Like I said before, I didn't buy much DC Presents as a youngster. I'm confident I bought this one because I wanted to see what could have been so important that it needed Supergirl's help. I was not disappointed. This issue revels in that very notion, making Warworld bigger, badder, and meaner than just about anything either Super-cousin had yet encountered. What's more, it does so almost playfully, using variations on the same trick of perspective to convey the enormity of Warworld's various dangers.
Here's the first sighting of Warworld:
I'm sure that sequence only pays lip service to physics (like much of this issue and the next) but it's still pretty impressive. (And even though Warworld could eat stars for dinner and planets for dessert, as we can see from panel 5, it would do so with a smile. Just an indication, I suppose, that in the end the creators still have a sense of humor.)
Telescopic vision gets a good workout on the next page, as Superman and Supergirl analyze every detail of Warworld, from its weapons to its computers to the mountain of graves outside its main city. Although the page suggests that Kryptonian eyes could practically read Mongul's driver's license from two light-years away, the page after that turns the idea on its head:
Smiley-face aside, the bigness of Warworld earns our heroes' respect. Naturally, its sensors pick them up, and after Mongul recalls the events that led to his ouster, scratches his itchy trigger finger.
This next page really captures the flavor of the issue. Not only is it another exercise in perspective, it has Superman shooing Supergirl away so he can "test" the potency of a mountain-sized missile. Superman's already given Supergirl a warning about the limits of invulnerability, and once again he takes the big-brother role. To him it makes perfect sense, because although they are pretty equal in power and ability, he's more experienced, she's too impulsive, etc. It almost make Superman look condescending. However, it does set up the last panel....
This page ends with a variation on the same gag, but it hasn't gotten old yet. Again, it reinforces the point that the Kryptonians can't match Warworld for straight-ahead brute force, so Supes decides to employ some "strategery." The cousins make Warworld work overtime to try and kill them, which ends up overloading the cybernetic controls plugged into Mongul's brain, and Mongul keels over. Given that Supes got the idea from the mountain of graves next to the control center, this seems a bit outside his usual ethics. Still, Supergirl's telescopic vision confirms that Mongul is just unconscious, and also an organ donor.
Unfortunately, Mongul's incapacitation has the opposite effect -- Warworld goes off on automatic. Change in plans: while Superman distracts it, Supergirl aims to punch a hole through it by moving faster than its sensors can follow. There's nothing technically adept about this next page, but I couldn't resist another shot of the deadliest smile in the galaxy.
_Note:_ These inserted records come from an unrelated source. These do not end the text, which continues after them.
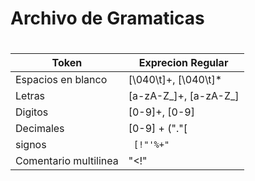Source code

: # Archivo de Gramaticas <h1> 

Token |  Exprecion Regular 
------------ | -------------
 Espacios en blanco | [\040\t]+, [\040\t]*
 Letras | [a-zA-Z_]+, [a-zA-Z_]
 Digitos | [0-9]+, [0-9]
 Decimales| [0-9] + ("."[  |0-9]+)?
signos |<code> [!\"\'%+"|"¿¡#$&.+*_] , [!-"}"\040]</code>
Comentario multilinea | "<!"
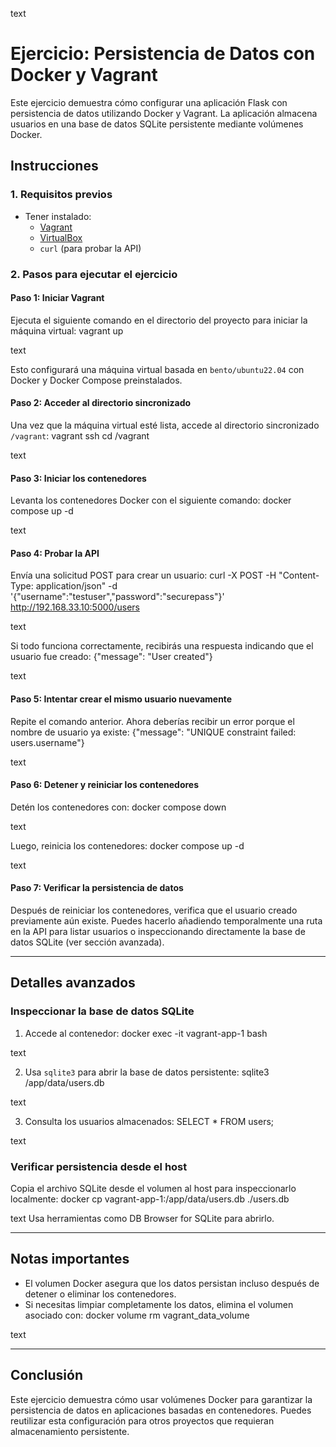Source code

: text
# Ejercicio: Persistencia de Datos con Docker y Vagrant

Este ejercicio demuestra cómo configurar una aplicación Flask con persistencia de datos utilizando Docker y Vagrant. La aplicación almacena usuarios en una base de datos SQLite persistente mediante volúmenes Docker.

## **Instrucciones**

### **1. Requisitos previos**
- Tener instalado:
  - [Vagrant](https://www.vagrantup.com/downloads)
  - [VirtualBox](https://www.virtualbox.org/)
  - `curl` (para probar la API)

### **2. Pasos para ejecutar el ejercicio**

#### **Paso 1: Iniciar Vagrant**
Ejecuta el siguiente comando en el directorio del proyecto para iniciar la máquina virtual:
vagrant up

text

Esto configurará una máquina virtual basada en `bento/ubuntu22.04` con Docker y Docker Compose preinstalados.

#### **Paso 2: Acceder al directorio sincronizado**
Una vez que la máquina virtual esté lista, accede al directorio sincronizado `/vagrant`:
vagrant ssh
cd /vagrant

text

#### **Paso 3: Iniciar los contenedores**
Levanta los contenedores Docker con el siguiente comando:
docker compose up -d

text

#### **Paso 4: Probar la API**
Envía una solicitud POST para crear un usuario:
curl -X POST -H "Content-Type: application/json"
-d '{"username":"testuser","password":"securepass"}'
http://192.168.33.10:5000/users

text

Si todo funciona correctamente, recibirás una respuesta indicando que el usuario fue creado:
{"message": "User created"}

text

#### **Paso 5: Intentar crear el mismo usuario nuevamente**
Repite el comando anterior. Ahora deberías recibir un error porque el nombre de usuario ya existe:
{"message": "UNIQUE constraint failed: users.username"}

text

#### **Paso 6: Detener y reiniciar los contenedores**
Detén los contenedores con:
docker compose down

text

Luego, reinicia los contenedores:
docker compose up -d

text

#### **Paso 7: Verificar la persistencia de datos**
Después de reiniciar los contenedores, verifica que el usuario creado previamente aún existe. Puedes hacerlo añadiendo temporalmente una ruta en la API para listar usuarios o inspeccionando directamente la base de datos SQLite (ver sección avanzada).

---

## **Detalles avanzados**

### **Inspeccionar la base de datos SQLite**
1. Accede al contenedor:
docker exec -it vagrant-app-1 bash

text

2. Usa `sqlite3` para abrir la base de datos persistente:
sqlite3 /app/data/users.db

text

3. Consulta los usuarios almacenados:
SELECT * FROM users;

text

### **Verificar persistencia desde el host**
Copia el archivo SQLite desde el volumen al host para inspeccionarlo localmente:
docker cp vagrant-app-1:/app/data/users.db ./users.db

text
Usa herramientas como DB Browser for SQLite para abrirlo.

---

## **Notas importantes**
- El volumen Docker asegura que los datos persistan incluso después de detener o eliminar los contenedores.
- Si necesitas limpiar completamente los datos, elimina el volumen asociado con:
docker volume rm vagrant_data_volume

text

---

## **Conclusión**
Este ejercicio demuestra cómo usar volúmenes Docker para garantizar la persistencia de datos en aplicaciones basadas en contenedores. Puedes reutilizar esta configuración para otros proyectos que requieran almacenamiento persistente.
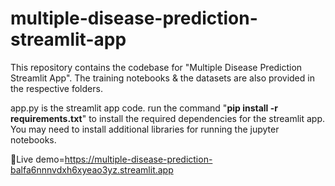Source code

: # multiple-disease-prediction-streamlit-app
This repository contains the codebase for "Multiple Disease Prediction Streamlit App". The training notebooks &amp; the datasets are also provided in the respective folders. 

app.py is the streamlit app code.
run the command "**pip install -r requirements.txt**" to install the required dependencies for the streamlit app.
You may need to install additional libraries for running the jupyter notebooks.


🫡Live demo=https://multiple-disease-prediction-balfa6nnnvdxh6xyeao3yz.streamlit.app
Supergirl's feat allows Superman to fly into Warworld's computer core and reprogram it for self-destruct. Mysteriously, Mongul's not around to slow Superman down as he escapes. Warworld blows up, but now there's a new problem -- where's Supergirl?
DC Presents #29, by the same creative team, finds Superman tracing his cousin's trajectory. Problem is, she was moving so fast that she's probably way ahead of him by now, so he starts going faster and faster, probably not even paying attention to his speed, until...
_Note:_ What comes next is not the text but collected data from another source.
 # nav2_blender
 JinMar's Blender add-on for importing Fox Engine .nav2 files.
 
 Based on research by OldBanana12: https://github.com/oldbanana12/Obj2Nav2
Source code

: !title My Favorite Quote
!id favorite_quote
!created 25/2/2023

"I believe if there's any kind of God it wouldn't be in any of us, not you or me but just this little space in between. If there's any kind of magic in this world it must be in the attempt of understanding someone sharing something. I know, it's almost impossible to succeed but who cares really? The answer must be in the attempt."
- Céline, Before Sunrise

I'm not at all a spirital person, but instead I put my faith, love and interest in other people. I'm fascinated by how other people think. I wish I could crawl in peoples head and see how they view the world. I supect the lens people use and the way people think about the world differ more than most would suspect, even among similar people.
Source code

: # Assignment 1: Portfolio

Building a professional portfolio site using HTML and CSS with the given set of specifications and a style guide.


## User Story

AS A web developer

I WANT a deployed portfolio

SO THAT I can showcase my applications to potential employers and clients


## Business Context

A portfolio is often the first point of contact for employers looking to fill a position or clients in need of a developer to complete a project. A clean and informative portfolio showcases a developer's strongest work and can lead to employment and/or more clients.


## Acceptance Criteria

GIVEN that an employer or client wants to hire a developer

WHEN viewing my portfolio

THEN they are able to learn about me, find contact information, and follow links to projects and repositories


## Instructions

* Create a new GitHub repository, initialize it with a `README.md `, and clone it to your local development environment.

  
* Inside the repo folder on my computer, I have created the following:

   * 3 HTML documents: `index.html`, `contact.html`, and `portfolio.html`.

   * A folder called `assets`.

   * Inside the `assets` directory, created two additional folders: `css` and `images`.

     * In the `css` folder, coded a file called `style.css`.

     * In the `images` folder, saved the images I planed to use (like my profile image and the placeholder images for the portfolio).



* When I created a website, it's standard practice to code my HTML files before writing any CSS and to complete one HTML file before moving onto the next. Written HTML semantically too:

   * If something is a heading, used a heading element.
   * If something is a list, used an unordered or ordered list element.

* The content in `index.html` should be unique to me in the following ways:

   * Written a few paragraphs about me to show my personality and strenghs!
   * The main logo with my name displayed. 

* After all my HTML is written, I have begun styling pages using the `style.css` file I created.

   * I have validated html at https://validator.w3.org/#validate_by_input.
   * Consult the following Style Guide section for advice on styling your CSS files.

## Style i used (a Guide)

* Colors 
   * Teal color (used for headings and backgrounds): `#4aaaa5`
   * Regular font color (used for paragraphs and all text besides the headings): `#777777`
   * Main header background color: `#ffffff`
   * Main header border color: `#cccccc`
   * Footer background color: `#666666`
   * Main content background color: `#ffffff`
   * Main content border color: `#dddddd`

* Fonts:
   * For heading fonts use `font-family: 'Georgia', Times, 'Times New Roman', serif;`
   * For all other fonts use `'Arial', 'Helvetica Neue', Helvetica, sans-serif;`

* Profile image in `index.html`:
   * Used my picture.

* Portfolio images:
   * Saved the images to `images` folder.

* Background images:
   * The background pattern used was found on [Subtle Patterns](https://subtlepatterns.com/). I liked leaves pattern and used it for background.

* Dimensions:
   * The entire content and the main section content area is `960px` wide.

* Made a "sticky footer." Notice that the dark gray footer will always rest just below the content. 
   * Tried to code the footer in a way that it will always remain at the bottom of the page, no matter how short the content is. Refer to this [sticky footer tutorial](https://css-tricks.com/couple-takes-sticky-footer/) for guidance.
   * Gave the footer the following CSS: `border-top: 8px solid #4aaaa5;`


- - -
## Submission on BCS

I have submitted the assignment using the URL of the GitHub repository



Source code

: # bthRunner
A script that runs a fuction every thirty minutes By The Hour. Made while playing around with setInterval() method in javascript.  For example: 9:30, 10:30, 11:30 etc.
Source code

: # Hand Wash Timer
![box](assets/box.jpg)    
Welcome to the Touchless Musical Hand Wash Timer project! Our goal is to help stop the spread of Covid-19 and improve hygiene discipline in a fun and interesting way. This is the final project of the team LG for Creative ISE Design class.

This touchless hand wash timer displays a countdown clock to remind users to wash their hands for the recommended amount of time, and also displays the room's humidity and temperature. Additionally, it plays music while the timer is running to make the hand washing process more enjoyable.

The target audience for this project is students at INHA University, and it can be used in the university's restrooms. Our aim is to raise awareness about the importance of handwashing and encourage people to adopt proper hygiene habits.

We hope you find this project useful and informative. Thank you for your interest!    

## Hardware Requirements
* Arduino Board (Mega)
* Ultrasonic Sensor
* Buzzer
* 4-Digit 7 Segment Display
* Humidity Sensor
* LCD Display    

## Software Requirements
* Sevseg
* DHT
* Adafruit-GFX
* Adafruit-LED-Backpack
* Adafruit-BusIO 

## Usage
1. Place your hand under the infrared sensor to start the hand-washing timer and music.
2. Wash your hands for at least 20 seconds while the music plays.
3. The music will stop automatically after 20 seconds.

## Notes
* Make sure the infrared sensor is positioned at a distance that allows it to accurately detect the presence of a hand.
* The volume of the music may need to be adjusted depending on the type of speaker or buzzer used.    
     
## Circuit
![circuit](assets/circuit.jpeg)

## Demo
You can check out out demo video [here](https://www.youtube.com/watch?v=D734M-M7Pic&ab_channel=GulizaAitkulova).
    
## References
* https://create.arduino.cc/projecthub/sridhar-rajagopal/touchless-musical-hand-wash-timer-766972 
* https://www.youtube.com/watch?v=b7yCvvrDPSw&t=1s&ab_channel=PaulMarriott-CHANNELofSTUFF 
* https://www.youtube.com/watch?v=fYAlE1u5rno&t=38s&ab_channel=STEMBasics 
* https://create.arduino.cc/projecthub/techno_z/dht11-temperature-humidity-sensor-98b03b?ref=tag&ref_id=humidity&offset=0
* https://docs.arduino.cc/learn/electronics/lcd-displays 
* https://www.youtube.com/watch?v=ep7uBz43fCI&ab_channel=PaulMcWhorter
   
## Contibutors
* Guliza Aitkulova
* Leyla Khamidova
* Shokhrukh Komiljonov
... he "bursts the very bonds of infinity!" This snaps him back to reality (so to speak), but before he can try to get back to his "own universe," there's Supergirl, up ahead. On he goes, but not too far, before he literally runs into the Spectre.
Spectre won't let Superman catch up to Supergirl, so Supes tries brute force. No good. He tries to outrun the Spectre, but again, Spectre is faster. Growing until he dwarfs Superman, the Spectre picks Supes up by his cape and intones, "You are one of the most powerful beings in all of creation -- and yet, in so many ways, you are little more than a child! There is so much you have yet to learn ... perhaps it is time your education begin in earnest!"
Spectre shows Superman Jor-El's futile attempts to save Krypton, which Superman imitates with similar results. Spectre then shows Superman literally unable to save Jonathan Kent from the Grim Reaper. Finally, three years before Superman III, Spectre has Superman's dark side attack him. Dark Supes is "pure, unadulterated power, without rein, without restriction ... without conscience or remorse ... power that can ultimately destroy you ... if you allow it to run amok!" What to do?
Superman's sarcastic observation turns into a moment of reflection which allows him to see that he's been thinking with his heart, not his head. The Spectre's boss also makes an appearance, more or less, blessing Supes' newfound clarity.
Still, why did Spectre stop Supes from catching Supergirl? The answer is that Superman was "traveling far faster than [he] ever had before ... shattering barrier after barrier until only one remained ... that golden veil beyond which no living man may trespass!" Somehow, according to the Spectre, that "risked the ultimate destruction of civilizations beyond numbering!" Either that means Superman was going to kill himself -- thereby depriving said civilizations of a protector -- or by breaking the "heaven barrier" he would have released some ultra-powerful cosmic energy. In other words, don't cross the streams.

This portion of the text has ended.